As GATA has reported in the past, such tactics have quietly been taking place with the London gold market for roughly a year. But this is no "solution" for JP Morgan and the rest of the silver-shorts. Obviously, the first thing that most of these Comex customers will do after accepting their paper bribes in lieu of real metal is to buy even more silver for delivery in the next month's contract. Markets rarely simply shoot higher in a straight line, no matter how out-of-balance that market had previously become. Thus silver investors (and especially those new to the sector) should not be recklessly buying silver, and by "recklessly" what I am referring to is the use of "margin." While the recent hikes in margin-requirements by the CME Group (owner of the Comex) were clearly intended to be manipulative, as we come closer and closer to an absolute default in this market, we should expect margin requirements to legitimately be raised still higher in the future.
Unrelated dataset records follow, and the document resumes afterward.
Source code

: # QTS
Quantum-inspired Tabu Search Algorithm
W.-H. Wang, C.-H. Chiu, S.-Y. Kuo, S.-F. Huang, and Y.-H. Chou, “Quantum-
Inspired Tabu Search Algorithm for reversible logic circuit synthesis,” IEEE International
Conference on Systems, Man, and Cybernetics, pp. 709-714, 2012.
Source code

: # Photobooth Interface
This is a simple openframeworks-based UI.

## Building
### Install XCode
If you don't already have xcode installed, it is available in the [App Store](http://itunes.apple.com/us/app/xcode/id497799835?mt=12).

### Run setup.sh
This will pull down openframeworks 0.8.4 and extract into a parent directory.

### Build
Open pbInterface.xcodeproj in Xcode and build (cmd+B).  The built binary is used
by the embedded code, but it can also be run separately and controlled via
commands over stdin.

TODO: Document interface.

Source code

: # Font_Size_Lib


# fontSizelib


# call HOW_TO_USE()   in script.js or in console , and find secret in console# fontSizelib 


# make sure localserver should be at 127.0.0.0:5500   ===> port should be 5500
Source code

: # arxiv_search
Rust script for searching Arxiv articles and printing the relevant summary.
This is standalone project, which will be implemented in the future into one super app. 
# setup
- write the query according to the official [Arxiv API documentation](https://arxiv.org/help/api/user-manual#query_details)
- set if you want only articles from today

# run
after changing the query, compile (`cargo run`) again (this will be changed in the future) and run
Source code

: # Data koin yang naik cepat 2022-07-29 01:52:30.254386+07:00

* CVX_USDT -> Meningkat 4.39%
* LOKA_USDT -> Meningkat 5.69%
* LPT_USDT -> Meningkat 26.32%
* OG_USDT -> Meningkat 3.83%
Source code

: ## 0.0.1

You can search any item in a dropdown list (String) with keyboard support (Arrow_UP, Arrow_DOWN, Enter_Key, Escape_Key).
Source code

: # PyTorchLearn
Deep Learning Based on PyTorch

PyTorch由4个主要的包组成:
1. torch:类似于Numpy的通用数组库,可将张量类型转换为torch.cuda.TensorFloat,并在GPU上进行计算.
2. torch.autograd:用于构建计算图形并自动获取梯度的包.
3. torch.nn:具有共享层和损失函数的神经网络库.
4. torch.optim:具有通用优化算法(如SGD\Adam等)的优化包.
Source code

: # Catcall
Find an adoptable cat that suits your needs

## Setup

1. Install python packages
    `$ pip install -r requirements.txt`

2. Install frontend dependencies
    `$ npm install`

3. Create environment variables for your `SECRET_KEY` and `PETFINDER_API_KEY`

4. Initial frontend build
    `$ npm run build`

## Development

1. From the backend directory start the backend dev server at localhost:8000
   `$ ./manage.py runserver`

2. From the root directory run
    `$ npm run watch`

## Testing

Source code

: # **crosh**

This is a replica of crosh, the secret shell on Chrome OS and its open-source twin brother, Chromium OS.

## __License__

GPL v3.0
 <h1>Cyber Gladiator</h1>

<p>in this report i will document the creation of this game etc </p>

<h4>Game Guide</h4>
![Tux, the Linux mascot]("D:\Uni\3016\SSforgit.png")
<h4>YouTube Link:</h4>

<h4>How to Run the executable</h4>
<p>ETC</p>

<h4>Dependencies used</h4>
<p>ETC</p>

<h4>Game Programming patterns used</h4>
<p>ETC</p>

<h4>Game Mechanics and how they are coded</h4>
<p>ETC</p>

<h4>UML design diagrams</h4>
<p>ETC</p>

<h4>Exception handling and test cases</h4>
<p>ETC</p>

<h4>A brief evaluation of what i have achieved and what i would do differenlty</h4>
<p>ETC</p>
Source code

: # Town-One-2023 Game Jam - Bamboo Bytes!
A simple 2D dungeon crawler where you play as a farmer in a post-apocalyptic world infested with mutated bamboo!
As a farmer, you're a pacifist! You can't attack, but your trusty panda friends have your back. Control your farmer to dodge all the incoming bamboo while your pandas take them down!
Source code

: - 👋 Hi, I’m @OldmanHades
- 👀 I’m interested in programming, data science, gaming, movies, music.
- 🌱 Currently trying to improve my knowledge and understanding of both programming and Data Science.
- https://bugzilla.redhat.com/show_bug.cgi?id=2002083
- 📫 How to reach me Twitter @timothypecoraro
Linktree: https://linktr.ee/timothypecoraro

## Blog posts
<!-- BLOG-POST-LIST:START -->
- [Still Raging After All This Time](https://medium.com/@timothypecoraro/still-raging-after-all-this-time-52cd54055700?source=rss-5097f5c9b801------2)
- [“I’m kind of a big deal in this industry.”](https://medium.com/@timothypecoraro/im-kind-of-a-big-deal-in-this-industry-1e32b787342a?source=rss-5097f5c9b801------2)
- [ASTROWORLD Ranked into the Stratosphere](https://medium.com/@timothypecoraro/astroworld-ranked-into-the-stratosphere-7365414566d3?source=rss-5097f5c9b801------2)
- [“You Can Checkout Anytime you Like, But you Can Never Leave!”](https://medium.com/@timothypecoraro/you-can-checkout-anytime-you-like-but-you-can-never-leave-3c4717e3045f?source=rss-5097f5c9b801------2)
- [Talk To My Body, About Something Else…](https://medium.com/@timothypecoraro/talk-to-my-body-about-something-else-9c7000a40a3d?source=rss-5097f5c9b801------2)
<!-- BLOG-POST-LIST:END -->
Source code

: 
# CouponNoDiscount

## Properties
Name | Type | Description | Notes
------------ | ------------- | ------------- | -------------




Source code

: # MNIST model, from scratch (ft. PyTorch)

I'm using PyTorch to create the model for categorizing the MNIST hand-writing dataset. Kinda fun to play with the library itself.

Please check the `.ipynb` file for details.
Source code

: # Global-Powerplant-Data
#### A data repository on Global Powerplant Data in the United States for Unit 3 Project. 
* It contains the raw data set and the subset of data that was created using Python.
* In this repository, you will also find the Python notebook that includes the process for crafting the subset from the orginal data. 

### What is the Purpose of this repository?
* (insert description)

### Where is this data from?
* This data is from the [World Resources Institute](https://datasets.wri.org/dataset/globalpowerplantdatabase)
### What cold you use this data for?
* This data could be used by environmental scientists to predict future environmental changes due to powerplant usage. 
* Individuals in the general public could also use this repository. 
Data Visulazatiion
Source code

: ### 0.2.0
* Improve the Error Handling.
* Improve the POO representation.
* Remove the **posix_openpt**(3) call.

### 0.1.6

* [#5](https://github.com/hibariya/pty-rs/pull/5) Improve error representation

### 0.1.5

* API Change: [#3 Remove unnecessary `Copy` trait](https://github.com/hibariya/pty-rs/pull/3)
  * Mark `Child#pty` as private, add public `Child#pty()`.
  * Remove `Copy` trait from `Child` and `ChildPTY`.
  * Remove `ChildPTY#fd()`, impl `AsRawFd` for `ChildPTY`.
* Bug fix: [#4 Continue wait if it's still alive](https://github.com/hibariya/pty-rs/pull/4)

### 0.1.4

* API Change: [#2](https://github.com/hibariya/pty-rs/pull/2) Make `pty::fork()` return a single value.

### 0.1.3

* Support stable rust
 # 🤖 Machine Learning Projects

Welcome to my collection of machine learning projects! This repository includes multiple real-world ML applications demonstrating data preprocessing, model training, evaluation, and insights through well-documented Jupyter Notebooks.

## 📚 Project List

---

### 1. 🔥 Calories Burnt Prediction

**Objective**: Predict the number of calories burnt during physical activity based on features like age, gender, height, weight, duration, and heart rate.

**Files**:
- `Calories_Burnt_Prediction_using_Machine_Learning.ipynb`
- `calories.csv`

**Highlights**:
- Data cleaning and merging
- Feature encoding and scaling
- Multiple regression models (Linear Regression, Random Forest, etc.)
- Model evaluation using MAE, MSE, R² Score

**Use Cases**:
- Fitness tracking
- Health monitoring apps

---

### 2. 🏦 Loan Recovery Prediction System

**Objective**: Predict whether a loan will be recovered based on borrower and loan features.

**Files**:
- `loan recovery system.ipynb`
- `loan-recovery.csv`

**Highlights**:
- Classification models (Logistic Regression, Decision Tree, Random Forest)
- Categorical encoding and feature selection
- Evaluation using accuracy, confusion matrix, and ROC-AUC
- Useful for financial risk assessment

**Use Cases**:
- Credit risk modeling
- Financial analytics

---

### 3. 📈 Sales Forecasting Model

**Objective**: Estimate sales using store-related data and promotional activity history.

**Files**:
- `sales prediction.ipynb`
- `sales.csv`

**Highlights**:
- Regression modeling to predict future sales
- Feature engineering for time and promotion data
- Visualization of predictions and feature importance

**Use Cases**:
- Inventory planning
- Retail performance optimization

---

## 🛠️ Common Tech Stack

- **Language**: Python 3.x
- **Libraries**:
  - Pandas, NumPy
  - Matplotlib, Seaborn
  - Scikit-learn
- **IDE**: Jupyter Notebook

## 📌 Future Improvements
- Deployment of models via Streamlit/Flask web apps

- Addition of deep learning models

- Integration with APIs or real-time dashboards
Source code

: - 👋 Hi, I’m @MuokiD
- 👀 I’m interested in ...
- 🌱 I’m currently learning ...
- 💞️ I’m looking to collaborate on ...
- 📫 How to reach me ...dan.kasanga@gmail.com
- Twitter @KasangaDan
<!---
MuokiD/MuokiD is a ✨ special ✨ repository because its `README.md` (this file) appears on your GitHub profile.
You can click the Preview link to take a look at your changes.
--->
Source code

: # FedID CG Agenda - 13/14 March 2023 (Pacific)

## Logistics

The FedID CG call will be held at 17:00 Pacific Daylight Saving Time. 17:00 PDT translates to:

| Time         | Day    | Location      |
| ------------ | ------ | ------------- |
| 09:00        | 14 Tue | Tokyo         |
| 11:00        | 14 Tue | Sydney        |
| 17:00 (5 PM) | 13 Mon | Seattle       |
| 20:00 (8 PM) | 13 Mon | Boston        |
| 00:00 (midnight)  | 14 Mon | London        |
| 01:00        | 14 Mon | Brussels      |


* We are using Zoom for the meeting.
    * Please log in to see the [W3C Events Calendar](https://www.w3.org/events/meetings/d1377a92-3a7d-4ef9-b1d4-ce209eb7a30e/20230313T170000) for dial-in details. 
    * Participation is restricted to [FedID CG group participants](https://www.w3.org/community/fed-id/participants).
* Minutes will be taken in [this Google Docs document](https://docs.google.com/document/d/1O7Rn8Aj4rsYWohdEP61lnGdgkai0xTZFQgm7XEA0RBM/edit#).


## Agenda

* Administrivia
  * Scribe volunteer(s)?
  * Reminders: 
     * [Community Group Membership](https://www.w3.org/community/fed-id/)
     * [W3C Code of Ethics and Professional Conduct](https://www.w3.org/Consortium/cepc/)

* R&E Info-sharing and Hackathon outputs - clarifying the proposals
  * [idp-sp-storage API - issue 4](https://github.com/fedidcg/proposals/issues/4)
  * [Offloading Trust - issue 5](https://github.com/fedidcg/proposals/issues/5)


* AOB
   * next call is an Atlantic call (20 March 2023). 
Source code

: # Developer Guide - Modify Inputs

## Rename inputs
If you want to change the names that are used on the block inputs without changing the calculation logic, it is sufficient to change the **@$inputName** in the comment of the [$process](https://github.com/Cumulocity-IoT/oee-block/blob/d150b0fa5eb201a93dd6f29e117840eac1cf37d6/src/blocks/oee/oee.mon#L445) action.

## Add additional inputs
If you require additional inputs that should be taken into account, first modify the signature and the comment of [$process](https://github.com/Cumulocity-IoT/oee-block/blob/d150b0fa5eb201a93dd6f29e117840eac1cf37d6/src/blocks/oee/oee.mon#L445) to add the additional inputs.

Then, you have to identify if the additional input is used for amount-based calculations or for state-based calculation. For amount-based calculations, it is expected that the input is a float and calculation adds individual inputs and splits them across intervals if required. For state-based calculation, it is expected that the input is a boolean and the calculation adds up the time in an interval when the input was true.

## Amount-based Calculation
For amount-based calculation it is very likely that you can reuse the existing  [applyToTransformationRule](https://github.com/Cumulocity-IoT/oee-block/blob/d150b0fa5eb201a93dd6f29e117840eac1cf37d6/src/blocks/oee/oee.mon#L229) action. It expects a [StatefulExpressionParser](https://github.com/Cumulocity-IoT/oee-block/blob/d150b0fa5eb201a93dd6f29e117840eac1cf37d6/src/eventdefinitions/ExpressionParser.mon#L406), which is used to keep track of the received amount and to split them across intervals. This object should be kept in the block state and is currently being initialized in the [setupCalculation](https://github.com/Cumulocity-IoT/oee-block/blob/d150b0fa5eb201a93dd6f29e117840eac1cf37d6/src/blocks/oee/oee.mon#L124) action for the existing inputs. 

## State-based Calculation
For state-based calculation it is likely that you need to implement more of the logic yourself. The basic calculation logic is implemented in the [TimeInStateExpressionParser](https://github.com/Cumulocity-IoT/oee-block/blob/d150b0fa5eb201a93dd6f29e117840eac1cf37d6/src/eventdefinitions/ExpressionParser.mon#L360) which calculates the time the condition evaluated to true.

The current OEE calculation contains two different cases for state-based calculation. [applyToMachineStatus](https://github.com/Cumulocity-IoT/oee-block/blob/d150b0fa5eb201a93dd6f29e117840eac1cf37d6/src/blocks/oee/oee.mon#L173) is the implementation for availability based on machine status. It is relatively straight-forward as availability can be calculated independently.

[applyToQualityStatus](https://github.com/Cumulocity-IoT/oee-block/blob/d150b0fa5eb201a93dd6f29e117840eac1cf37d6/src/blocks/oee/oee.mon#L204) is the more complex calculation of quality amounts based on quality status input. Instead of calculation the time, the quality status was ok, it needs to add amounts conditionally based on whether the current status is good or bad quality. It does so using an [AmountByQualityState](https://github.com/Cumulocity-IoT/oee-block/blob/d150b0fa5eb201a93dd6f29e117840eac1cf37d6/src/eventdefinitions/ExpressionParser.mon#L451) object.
Those greedy traders who get hurt by such moves have no one to blame but themselves. What we know about the silver market today doesn't give us the luxury of "mortgaging the farm" in order to place massive bets on silver. However, what current fundamentals do allow is for ordinary people to invest a significant portion of their wealth in this monetary "insurance" -- and know that they have no fears over the longer term of this investment losing value. Such "one-way" trades are very rare in markets, and those sitting on the fence have no time to dither. Prices could explode still further, inventories could completely collapse -- or both -- in the near future. While investors will not enjoy quite as much "upside" on their investment as those who started their buying with silver closer to $10/oz, there can be no doubt that over the long-term that silver is heading to a three-digit price. Knowledgeable investors in this sector already know that the average, long-term price ratio between gold and silver (over
roughly 5,000 years ) has been approximately 15:1 -- and that was when silver was truly abundant in the world. With silver stockpiles exhausted, it would be silly not to expect silver to breach that ratio on the upside.
Given that the price of gold is at $1,400/oz, that implies silver hitting $100/oz even if the price of gold was to freeze at the current price. No one who understands this sector expects that to happen. Adjusted for real inflation, gold would have to rise to more than $7,000/oz just to equal its previous high in 1980 -- as calculated by John Williams of Shadowstats.com. This means that it is certainly not beyond the realm of possibility that silver could reach a four-digit number over time. Ordinary people need to protect themselves from the
monetary depravity of bankers, as they relentlessly drive the value of the paper currencies they foisted upon us to zero. This mandates that every person must protect their wealth with precious metals, or "go down" with the bankers (and our economies). However, thanks to those very same bankers, people can purchase their monetary insurance today and expect to make nice profits. Merry Christmas!